• _Exercise objective_:
Filter the listing for lines containing "capita".

• _Records supplied_:
^^^^^^^^^^^^^^^^

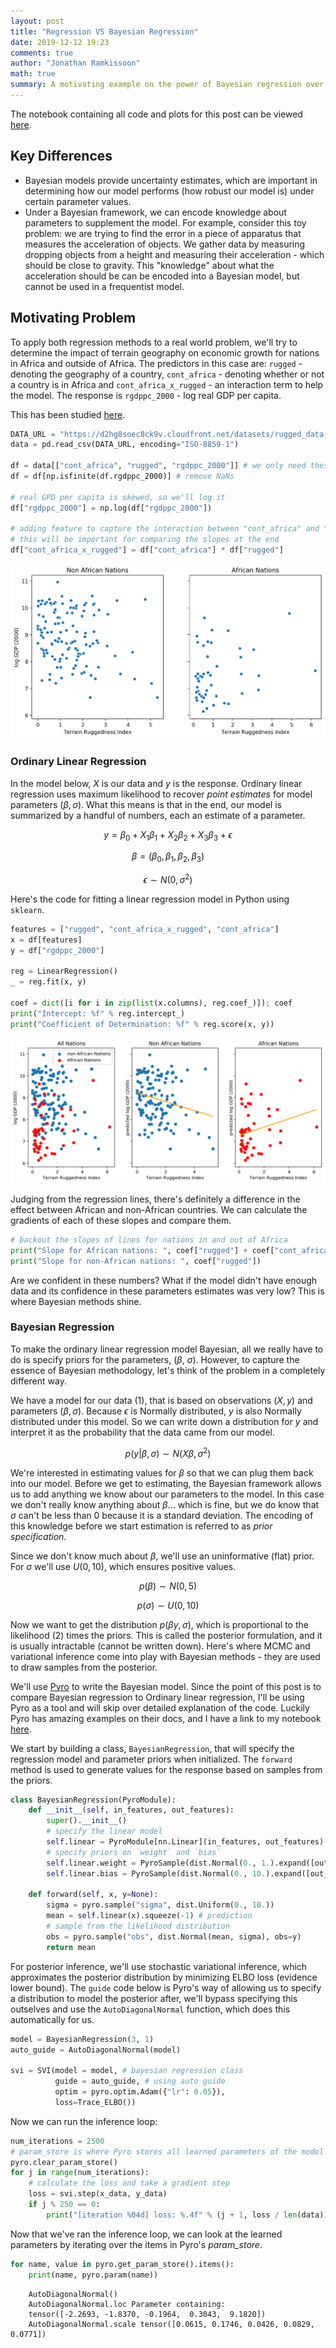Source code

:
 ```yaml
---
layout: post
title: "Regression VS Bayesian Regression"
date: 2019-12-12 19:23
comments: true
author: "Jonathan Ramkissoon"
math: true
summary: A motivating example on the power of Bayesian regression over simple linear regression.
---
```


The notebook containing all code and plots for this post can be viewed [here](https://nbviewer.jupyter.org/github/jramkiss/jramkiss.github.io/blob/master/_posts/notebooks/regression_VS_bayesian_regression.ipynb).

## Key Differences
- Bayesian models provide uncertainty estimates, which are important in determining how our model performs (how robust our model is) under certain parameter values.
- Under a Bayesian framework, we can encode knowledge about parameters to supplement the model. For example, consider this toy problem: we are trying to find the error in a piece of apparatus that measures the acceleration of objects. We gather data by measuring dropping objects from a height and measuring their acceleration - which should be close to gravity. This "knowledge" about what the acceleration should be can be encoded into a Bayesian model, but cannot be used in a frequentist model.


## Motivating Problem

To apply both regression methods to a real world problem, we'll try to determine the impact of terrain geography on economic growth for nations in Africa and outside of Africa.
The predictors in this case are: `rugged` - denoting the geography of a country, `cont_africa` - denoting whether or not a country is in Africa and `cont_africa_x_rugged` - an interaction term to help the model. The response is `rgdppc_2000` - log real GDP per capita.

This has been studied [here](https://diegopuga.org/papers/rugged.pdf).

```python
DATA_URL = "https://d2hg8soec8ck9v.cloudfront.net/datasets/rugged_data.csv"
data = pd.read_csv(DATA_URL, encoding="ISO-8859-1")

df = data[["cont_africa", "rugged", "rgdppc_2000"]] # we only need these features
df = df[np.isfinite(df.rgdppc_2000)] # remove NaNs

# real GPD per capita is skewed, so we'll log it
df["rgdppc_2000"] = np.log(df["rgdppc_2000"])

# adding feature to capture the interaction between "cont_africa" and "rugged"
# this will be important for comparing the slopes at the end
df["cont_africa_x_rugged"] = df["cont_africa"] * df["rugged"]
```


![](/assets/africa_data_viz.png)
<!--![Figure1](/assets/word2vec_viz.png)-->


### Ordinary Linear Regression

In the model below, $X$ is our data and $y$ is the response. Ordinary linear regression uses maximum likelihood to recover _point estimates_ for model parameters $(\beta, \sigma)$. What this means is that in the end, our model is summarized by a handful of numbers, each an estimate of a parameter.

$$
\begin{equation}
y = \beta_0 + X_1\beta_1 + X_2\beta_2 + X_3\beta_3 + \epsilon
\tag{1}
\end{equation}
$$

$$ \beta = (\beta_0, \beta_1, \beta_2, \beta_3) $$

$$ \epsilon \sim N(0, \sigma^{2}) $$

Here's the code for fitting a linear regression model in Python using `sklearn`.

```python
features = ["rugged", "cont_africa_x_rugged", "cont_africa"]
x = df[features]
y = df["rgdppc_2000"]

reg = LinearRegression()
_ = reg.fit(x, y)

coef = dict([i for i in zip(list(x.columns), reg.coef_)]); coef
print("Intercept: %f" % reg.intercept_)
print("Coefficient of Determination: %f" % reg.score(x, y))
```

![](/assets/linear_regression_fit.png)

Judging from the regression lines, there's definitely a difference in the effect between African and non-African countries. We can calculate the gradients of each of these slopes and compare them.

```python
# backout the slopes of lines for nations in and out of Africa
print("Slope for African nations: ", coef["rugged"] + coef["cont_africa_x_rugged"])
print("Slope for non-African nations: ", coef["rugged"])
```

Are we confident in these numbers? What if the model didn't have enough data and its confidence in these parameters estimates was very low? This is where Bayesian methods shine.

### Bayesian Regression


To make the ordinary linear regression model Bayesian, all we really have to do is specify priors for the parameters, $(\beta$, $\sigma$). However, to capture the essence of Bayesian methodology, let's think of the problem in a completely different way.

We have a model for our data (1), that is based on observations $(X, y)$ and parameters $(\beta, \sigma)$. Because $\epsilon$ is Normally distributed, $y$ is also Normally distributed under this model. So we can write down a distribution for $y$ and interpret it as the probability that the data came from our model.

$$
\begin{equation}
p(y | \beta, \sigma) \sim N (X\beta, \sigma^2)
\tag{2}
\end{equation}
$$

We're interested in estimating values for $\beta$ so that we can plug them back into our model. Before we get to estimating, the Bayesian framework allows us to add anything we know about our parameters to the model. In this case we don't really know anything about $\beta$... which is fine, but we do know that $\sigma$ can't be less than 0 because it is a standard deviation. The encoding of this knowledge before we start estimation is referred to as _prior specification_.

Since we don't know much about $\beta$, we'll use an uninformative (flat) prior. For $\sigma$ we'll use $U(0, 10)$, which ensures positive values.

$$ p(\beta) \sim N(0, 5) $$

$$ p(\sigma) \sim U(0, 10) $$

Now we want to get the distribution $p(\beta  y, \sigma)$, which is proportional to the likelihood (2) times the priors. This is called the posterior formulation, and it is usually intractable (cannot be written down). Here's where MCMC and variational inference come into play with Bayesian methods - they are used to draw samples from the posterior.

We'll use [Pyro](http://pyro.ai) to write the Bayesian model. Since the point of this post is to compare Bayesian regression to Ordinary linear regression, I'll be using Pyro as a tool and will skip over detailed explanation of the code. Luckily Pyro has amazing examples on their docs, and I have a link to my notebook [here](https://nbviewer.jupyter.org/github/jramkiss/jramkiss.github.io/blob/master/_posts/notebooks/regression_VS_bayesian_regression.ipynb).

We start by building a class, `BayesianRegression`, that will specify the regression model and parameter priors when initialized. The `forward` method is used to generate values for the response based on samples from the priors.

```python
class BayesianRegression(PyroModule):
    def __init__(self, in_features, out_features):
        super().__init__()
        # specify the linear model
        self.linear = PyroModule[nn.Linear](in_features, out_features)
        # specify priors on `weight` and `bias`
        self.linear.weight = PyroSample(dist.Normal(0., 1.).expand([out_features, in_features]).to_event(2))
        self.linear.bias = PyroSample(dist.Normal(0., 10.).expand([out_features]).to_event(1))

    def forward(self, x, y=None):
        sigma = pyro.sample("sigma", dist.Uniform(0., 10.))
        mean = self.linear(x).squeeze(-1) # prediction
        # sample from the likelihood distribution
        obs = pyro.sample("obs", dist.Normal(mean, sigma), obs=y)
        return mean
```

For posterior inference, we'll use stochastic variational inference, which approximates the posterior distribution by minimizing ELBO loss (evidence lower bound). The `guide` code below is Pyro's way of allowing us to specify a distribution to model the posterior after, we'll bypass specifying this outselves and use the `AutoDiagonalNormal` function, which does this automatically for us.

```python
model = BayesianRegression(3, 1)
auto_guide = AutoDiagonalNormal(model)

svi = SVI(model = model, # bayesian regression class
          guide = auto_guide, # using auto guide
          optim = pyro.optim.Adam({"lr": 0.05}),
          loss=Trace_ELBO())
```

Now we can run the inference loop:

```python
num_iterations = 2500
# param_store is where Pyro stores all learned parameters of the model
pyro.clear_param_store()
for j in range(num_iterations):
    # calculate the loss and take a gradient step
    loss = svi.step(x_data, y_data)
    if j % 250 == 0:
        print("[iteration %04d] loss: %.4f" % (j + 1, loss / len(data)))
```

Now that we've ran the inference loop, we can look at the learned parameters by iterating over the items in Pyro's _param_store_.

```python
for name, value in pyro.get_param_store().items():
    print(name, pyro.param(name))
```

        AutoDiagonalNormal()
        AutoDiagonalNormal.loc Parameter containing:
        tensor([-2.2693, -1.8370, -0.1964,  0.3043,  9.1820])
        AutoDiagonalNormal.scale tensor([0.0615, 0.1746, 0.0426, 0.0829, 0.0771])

^^^^^^^^^^^^^^^^

• _Reply to the task_:
The predictors in this case are: `rugged` - denoting the geography of a country, `cont_africa` - denoting whether or not a country is in Africa and `cont_africa_x_rugged` - an interaction term to help the model. The response is `rgdppc_2000` - log real GDP per capita.
# real GPD per capita is skewed, so we'll log it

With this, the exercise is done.